STORED DATA below:

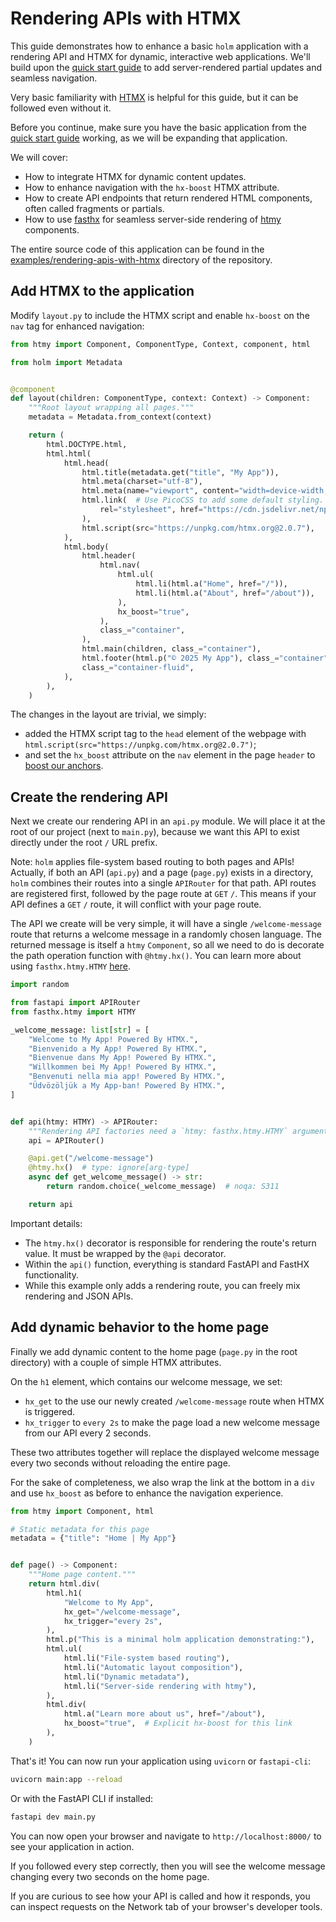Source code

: # Rendering APIs with HTMX

This guide demonstrates how to enhance a basic `holm` application with a rendering API and HTMX for dynamic, interactive web applications. We'll build upon the [quick start guide](quick-start-guide.md) to add server-rendered partial updates and seamless navigation.

Very basic familiarity with [HTMX](https://htmx.org/) is helpful for this guide, but it can be followed even without it.

Before you continue, make sure you have the basic application from the [quick start guide](quick-start-guide.md) working, as we will be expanding that application.

We will cover:

- How to integrate HTMX for dynamic content updates.
- How to enhance navigation with the `hx-boost` HTMX attribute.
- How to create API endpoints that return rendered HTML components, often called fragments or partials.
- How to use [fasthx](https://volfpeter.github.io/fasthx/examples/htmy/) for seamless server-side rendering of [htmy](https://volfpeter.github.io/htmy/) components.

The entire source code of this application can be found in the [examples/rendering-apis-with-htmx](https://github.com/volfpeter/holm/tree/main/examples/rendering-apis-with-htmx) directory of the repository.

## Add HTMX to the application

Modify `layout.py` to include the HTMX script and enable `hx-boost` on the `nav` tag for enhanced navigation:

```python
from htmy import Component, ComponentType, Context, component, html

from holm import Metadata


@component
def layout(children: ComponentType, context: Context) -> Component:
    """Root layout wrapping all pages."""
    metadata = Metadata.from_context(context)

    return (
        html.DOCTYPE.html,
        html.html(
            html.head(
                html.title(metadata.get("title", "My App")),
                html.meta(charset="utf-8"),
                html.meta(name="viewport", content="width=device-width, initial-scale=1"),
                html.link(  # Use PicoCSS to add some default styling.
                    rel="stylesheet", href="https://cdn.jsdelivr.net/npm/@picocss/pico@2/css/pico.min.css"
                ),
                html.script(src="https://unpkg.com/htmx.org@2.0.7"),
            ),
            html.body(
                html.header(
                    html.nav(
                        html.ul(
                            html.li(html.a("Home", href="/")),
                            html.li(html.a("About", href="/about")),
                        ),
                        hx_boost="true",
                    ),
                    class_="container",
                ),
                html.main(children, class_="container"),
                html.footer(html.p("© 2025 My App"), class_="container"),
                class_="container-fluid",
            ),
        ),
    )
```

The changes in the layout are trivial, we simply:

- added the HTMX script tag to the `head` element of the webpage with `html.script(src="https://unpkg.com/htmx.org@2.0.7")`;
- and set the `hx_boost` attribute on the `nav` element in the page `header` to [boost our anchors](https://htmx.org/attributes/hx-boost/).

## Create the rendering API

Next we create our rendering API in an `api.py` module. We will place it at the root of our project (next to `main.py`), because we want this API to exist directly under the root `/` URL prefix.

Note: `holm` applies file-system based routing to both pages and APIs! Actually, if both an API (`api.py`) and a page (`page.py`) exists in a directory, `holm` combines their routes into a single `APIRouter` for that path. API routes are registered first, followed by the page route at `GET` `/`. This means if your API defines a `GET` `/` route, it will conflict with your page route.

The API we create will be very simple, it will have a single `/welcome-message` route that returns a welcome message in a randomly chosen language. The returned message is itself a `htmy` `Component`, so all we need to do is decorate the path operation function with `@htmy.hx()`. You can learn more about using `fasthx.htmy.HTMY` [here](https://volfpeter.github.io/fasthx/examples/htmy/).

```python
import random

from fastapi import APIRouter
from fasthx.htmy import HTMY

_welcome_message: list[str] = [
    "Welcome to My App! Powered By HTMX.",
    "Bienvenido a My App! Powered By HTMX.",
    "Bienvenue dans My App! Powered By HTMX.",
    "Willkommen bei My App! Powered By HTMX.",
    "Benvenuti nella mia app! Powered By HTMX.",
    "Üdvözöljük a My App-ban! Powered By HTMX.",
]


def api(htmy: HTMY) -> APIRouter:
    """Rendering API factories need a `htmy: fasthx.htmy.HTMY` argument."""
    api = APIRouter()

    @api.get("/welcome-message")
    @htmy.hx()  # type: ignore[arg-type]
    async def get_welcome_message() -> str:
        return random.choice(_welcome_message)  # noqa: S311

    return api
```

Important details:

- The `htmy.hx()` decorator is responsible for rendering the route's return value. It must be wrapped by the `@api` decorator.
- Within the `api()` function, everything is standard FastAPI and FastHX functionality.
- While this example only adds a rendering route, you can freely mix rendering and JSON APIs.

## Add dynamic behavior to the home page

Finally we add dynamic content to the home page (`page.py` in the root directory) with a couple of simple HTMX attributes.

On the `h1` element, which contains our welcome message, we set:

- `hx_get` to the use our newly created `/welcome-message` route when HTMX is triggered.
- `hx_trigger` to `every 2s` to make the page load a new welcome message from our API every 2 seconds.

These two attributes together will replace the displayed welcome message every two seconds without reloading the entire page.

For the sake of completeness, we also wrap the link at the bottom in a `div` and use `hx_boost` as before to enhance the navigation experience.

```python
from htmy import Component, html

# Static metadata for this page
metadata = {"title": "Home | My App"}


def page() -> Component:
    """Home page content."""
    return html.div(
        html.h1(
            "Welcome to My App",
            hx_get="/welcome-message",
            hx_trigger="every 2s",
        ),
        html.p("This is a minimal holm application demonstrating:"),
        html.ul(
            html.li("File-system based routing"),
            html.li("Automatic layout composition"),
            html.li("Dynamic metadata"),
            html.li("Server-side rendering with htmy"),
        ),
        html.div(
            html.a("Learn more about us", href="/about"),
            hx_boost="true",  # Explicit hx-boost for this link
        ),
    )
```

That's it! You can now run your application using `uvicorn` or `fastapi-cli`:

```bash
uvicorn main:app --reload
```

Or with the FastAPI CLI if installed:

```bash
fastapi dev main.py
```

You can now open your browser and navigate to `http://localhost:8000/` to see your application in action.

If you followed every step correctly, then you will see the welcome message changing every two seconds on the home page.

If you are curious to see how your API is called and how it responds, you can inspect requests on the Network tab of your browser's developer tools.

End of STORED DATA.

§ TASK GOAL: Working from the material above, retype exactly the lines from the one with "- How to create" through the one with "- How to use", both included, and only those lines.

§ THE ANSWER:
- How to create API endpoints that return rendered HTML components, often called fragments or partials.
- How to use [fasthx](https://volfpeter.github.io/fasthx/examples/htmy/) for seamless server-side rendering of [htmy](https://volfpeter.github.io/htmy/) components.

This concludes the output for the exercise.